Burada haram ayı cinstir. “FÎHİ”deki zamir o sebeple müfrettir. Her ay ayrı haram ayı olarak görülecektir. Dolayısıyla Recep ayı müfret olarak haram ayıdır. Haram ayları dörttür. Üçünün hac ayı olduğu başka yerde belirtilmiştir. Bir ayın da ayrı olduğu burada belirtilmiş oluyor. Çünkü haram ayı olarak zikretti.

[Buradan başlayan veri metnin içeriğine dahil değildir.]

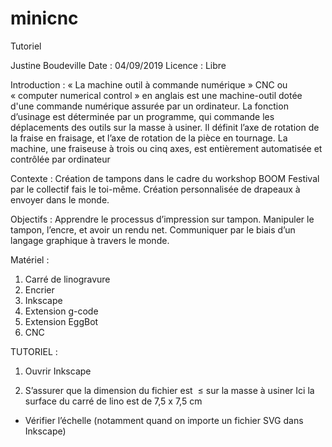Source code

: # minicnc
Tutoriel

Justine Boudeville
Date : 04/09/2019
Licence : Libre


Introduction : 
« La machine outil à commande numérique » CNC ou « computer numerical control » en anglais est une machine-outil dotée d'une commande numérique assurée par un ordinateur. La fonction d’usinage est déterminée par un programme, qui commande les déplacements des outils sur la masse à usiner. Il définit l’axe de rotation de la fraise en fraisage, et l’axe de rotation de la pièce en tournage. La machine, une fraiseuse à trois ou cinq axes, est entièrement automatisée et contrôlée par ordinateur

Contexte : 
Création de tampons dans le cadre du workshop BOOM Festival par le collectif fais le toi-même.
Création personnalisée de drapeaux à envoyer dans le monde. 

Objectifs :
Apprendre le processus d’impression sur tampon.
Manipuler le tampon, l’encre, et avoir un rendu net.
Communiquer par le biais d’un langage graphique à travers le monde. 


Matériel : 
1. Carré de linogravure
2. Encrier
3. Inkscape
4. Extension g-code
5. Extension EggBot
6. CNC

TUTORIEL : 

1. Ouvrir Inkscape

2. S’assurer que la dimension du fichier est  ≤ sur la masse à usiner
Ici la surface du carré de lino est de 7,5 x 7,5 cm
+ Vérifier l’échelle (notamment quand on importe un fichier SVG dans Inkscape)
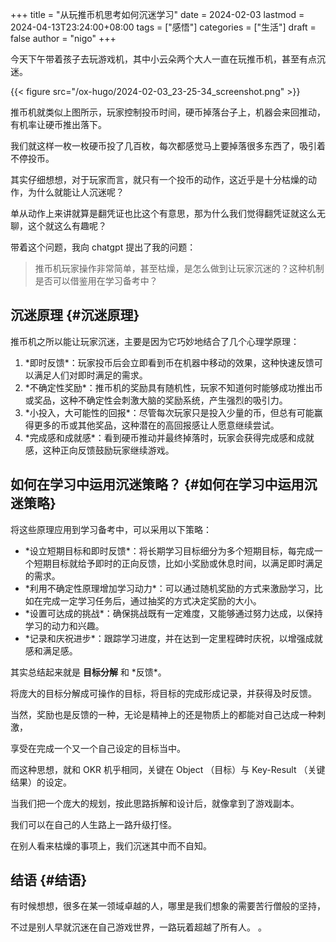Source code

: +++
title = "从玩推币机思考如何沉迷学习"
date = 2024-02-03
lastmod = 2024-04-13T23:24:00+08:00
tags = ["感悟"]
categories = ["生活"]
draft = false
author = "nigo"
+++

今天下午带着孩子去玩游戏机，其中小云朵两个大人一直在玩推币机，甚至有点沉迷。

{{< figure src="/ox-hugo/2024-02-03_23-25-34_screenshot.png" >}}

推币机就类似上图所示，玩家控制投币时间，硬币掉落台子上，机器会来回推动，有机率让硬币推出落下。

我们就这样一枚一枚硬币投了几百枚，每次都感觉马上要掉落很多东西了，吸引着不停投币。

其实仔细想想，对于玩家而言，就只有一个投币的动作，这近乎是十分枯燥的动作，为什么就能让人沉迷呢？

单从动作上来讲就算是翻凭证也比这个有意思，那为什么我们觉得翻凭证就这么无聊，这个就这么有趣呢？

带着这个问题，我向 chatgpt 提出了我的问题：

> 推币机玩家操作非常简单，甚至枯燥，是怎么做到让玩家沉迷的？这种机制是否可以借鉴用在学习备考中？


## 沉迷原理 {#沉迷原理}

推币机之所以能让玩家沉迷，主要是因为它巧妙地结合了几个心理学原理：

1.  \*即时反馈\*：玩家投币后会立即看到币在机器中移动的效果，这种快速反馈可以满足人们对即时满足的需求。
2.  \*不确定性奖励\*：推币机的奖励具有随机性，玩家不知道何时能够成功推出币或奖品，这种不确定性会刺激大脑的奖励系统，产生强烈的吸引力。
3.  \*小投入，大可能性的回报\*：尽管每次玩家只是投入少量的币，但总有可能赢得更多的币或其他奖品，这种潜在的高回报感让人愿意继续尝试。
4.  \*完成感和成就感\*：看到硬币推动并最终掉落时，玩家会获得完成感和成就感，这种正向反馈鼓励玩家继续游戏。


## 如何在学习中运用沉迷策略？ {#如何在学习中运用沉迷策略}

将这些原理应用到学习备考中，可以采用以下策略：

-   \*设立短期目标和即时反馈\*：将长期学习目标细分为多个短期目标，每完成一个短期目标就给予即时的正向反馈，比如小奖励或休息时间，以满足即时满足的需求。
-   \*利用不确定性原理增加学习动力\*：可以通过随机奖励的方式来激励学习，比如在完成一定学习任务后，通过抽奖的方式决定奖励的大小。
-   \*设置可达成的挑战\*：确保挑战既有一定难度，又能够通过努力达成，以保持学习的动力和兴趣。
-   \*记录和庆祝进步\*：跟踪学习进度，并在达到一定里程碑时庆祝，以增强成就感和满足感。

其实总结起来就是 **目标分解** 和 \*反馈\*。

将庞大的目标分解成可操作的目标，将目标的完成形成记录，并获得及时反馈。

当然，奖励也是反馈的一种，无论是精神上的还是物质上的都能对自己达成一种刺激，

享受在完成一个又一个自己设定的目标当中。

而这种思想，就和 OKR 机乎相同，关键在 Object （目标）与 Key-Result （关键结果）的设定。

当我们把一个庞大的规划，按此思路拆解和设计后，就像拿到了游戏副本。

我们可以在自己的人生路上一路升级打怪。

在别人看来枯燥的事项上，我们沉迷其中而不自知。


## 结语 {#结语}

有时候想想，很多在某一领域卓越的人，哪里是我们想象的需要苦行僧般的坚持，

不过是别人早就沉迷在自己游戏世界，一路玩着超越了所有人。
。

Şimdi bu ayın hangi ay olması içtihadına gerek vardır. Senenin son yarısını ilk ay olarak seçmemizde isabet vardır. Böylece senenin yarısında galip aylar haram ayları olur. Diğer altı ay ise savaş ayı olarak kalır. Sünnetin uygulaması budur. Bunda da icma vardır. Zaten isim olarak haram aylar Arapçada bu ayların adıdır.
Bu aylar gökteki aylardır. Çünkü şehr bedir demektir. Gök aylarının ismidir. Kıyas da buna uygundur. Böylece savaş ve barış ayları mevsimlere göre dolaşır ve dengesizliğe sebep olmaz.
Günahlar iki türlüdür. Büyük günahlar ve küçük günahlar.
Büyük günahlar olarak şunlar sayılmıştır.
a) Yönetime isyan etmek en büyük günahtır.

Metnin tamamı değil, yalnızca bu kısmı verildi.